[tahoe-dev] tahoe-dev Digest, Vol 46, Issue 20
Josh Wilcox
wilcoxjg at gmail.com
Wed Jan 12 22:22:37 UTC 2011
> Message: 6
> Date: Wed, 12 Jan 2011 00:40:21 -0700
> From: "Zooko O'Whielacronx" <zooko at zooko.com>
> To: Tahoe-LAFS development <tahoe-dev at tahoe-lafs.org>
> Subject: [tahoe-dev] default values of K, H, N (was: I assumed each
> share would go to a different server...)
> Message-ID:
> <AANLkTikEiOMwbfHW=WufvjjPXxqquo9J5REBq=_gG8k9 at mail.gmail.com>
> Content-Type: text/plain; charset=UTF-8
>
> Dear Josh, Shawn, Greg, et al.:
>
> While it warms my heart to see people teaching each other, it's not
> "scalable" for new users to be surprised when the behavior doesn't
> match their assumptions, then post on the mailing list and get an
> explanation about why the actual behavior differs from their
> assumptions.
>
> I think we should either change the default behavior to match the
> common user expectations, or else add documentation to, if possible,
> explain the surprising thing for them when they begin trying to use
> it.
>
> Note that another user, more than one year ago, reported the same
> confusion:
>
> http://tahoe-lafs.org/pipermail/tahoe-dev/2009-August/002494.html
>
> Which is why I created ticket #778 (servers of happiness).
>
> There are some reasons (mostly to do with performance and
> availability) why someone might want N > H, but the newbies seem to
> expect H == N. Perhaps we should set H == N in the defaults and then
> let more sophisticated users tune the (K, H, N) for their particular
> grid and their preferences?
>
> Speaking generally, I think there are at least three different
> desiderata that we could have for our default settings, and we
> probably can't have all of what we want:
>
> 1. (Safety) Users who entrust valuable data to it without changing the
> defaults won't lose integrity, confidentiality, or data-preservation.
>
> 2. (Unsurprisingness) Users will rarely be surprised by the default
> behavior.
>
> 3. (Performance and Features) Users will get good transfer speeds, the
> ability to migrate or rebalance files without having to re-encode
> them, better storage efficiency, higher fault-tolerance, etc.
>
> I would really like to prioritize them in this order.
>
> (Hm, in a sense Unsurprisingness is really the essence of Safety.
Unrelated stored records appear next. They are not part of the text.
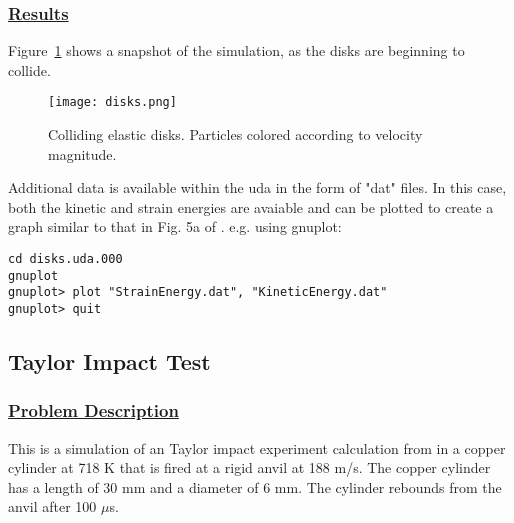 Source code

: \subsubsection*{\underline{Results}}

Figure~\ref{figdisks} shows a snapshot of the simulation, as the disks
are beginning to collide.
\begin{figure}
  \center
  \texttt{[image: disks.png]}
  \caption{Colliding elastic disks.  Particles colored according to
velocity magnitude.}
  \label{figdisks}
\end{figure}

Additional data is available within the uda in the form of "dat" files.
In this case, both the kinetic and strain energies are avaiable and can
be plotted to create a graph similar to that in Fig. 5a of \cite{Sulsky1994}.
e.g. using gnuplot:

\begin{lstlisting}[backgroundcolor=\color{background}]
cd disks.uda.000
gnuplot
gnuplot> plot "StrainEnergy.dat", "KineticEnergy.dat"
gnuplot> quit
\end{lstlisting}
%
\newpage
\subsection*{\center Taylor Impact Test}
\subsubsection*{\underline{Problem Description}}
This is a simulation of an Taylor impact experiment calculation from 
\cite{Gust1982} in a copper cylinder at 718 K that is fired at a
rigid anvil at 188 m/s.  The copper cylinder has a length of 30 mm and
a diameter of 6 mm.  The cylinder rebounds from the anvil after 100 $\mu$s.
> Regardless of what the settings are, if the user understands the
> consequences of those settings then they won't be harmed.)
>
> I don't think default settings are a good way to accomplish
> desideratum 3 very well because the settings probably have to be tuned
> to the particular grid. Fran?ois has a grid with three physical
> machines and 60- or 70- odd storage server processes. I have a grid (I
> just set it up!) with eight storage server processes on a single
> Amazon EC2 virtual machine. The volunteergrid1 has 17 physical servers
> of hetergeneous size and performance, each one operated by a different
> volunteer. In the future, more people might set up their own "personal
> Tahoe-LAFS grid" consisting of only a single storage server owned by
> them. There are no default settings that are optimal for all of these
> cases.
>
> Documentation is probably the best way to accomplish desideratum 3.
> (Our documentation is already better than most open source projects,
> but it could also has lots of room for improvement. Volunteers
> needed!)
>
> So I would favor some default settings like (1, 1, 1) or (1, 3, 3) or
> (3, 10, 10), because those seem to score higher on Unsurprisingness in
> my book.
>
> Honestly at the moment I think I favor (1, 1, 1). It works on any grid
> (even "the 1-server grid", which I imagine might turn out to be a
> valuable use case), the safety qualities should be obvious to any
> user, and it arranges for users to learn about the confidentiality and
> integrity properties first, and then separately to learn about the
> consequences of erasure-coding.
>
> Thoughts?
>
> Regards,
>
> Zooko
>
> http://tahoe-lafs.org/trac/tahoe-lafs/ticket/778# "shares of
> happiness" is the wrong measure; "servers of happiness" is better
>
For a default how about H = N?
I notice that in:
http://tahoe-lafs.org/pipermail/tahoe-dev/2009-August/002494.html
the user only used a one server grid in a an attempt to create an error,
which would have happened had H = N been true in his case.
Isn't having H < N, a setup that trades off reliability for performance?
If so, then this is trading desideratum (1) (or some component thereof)
for desideratum (3).
Seems like H = N meets (1) and (2) at a possible cost to (3).
Given the way you've ordered your values this choice seems good.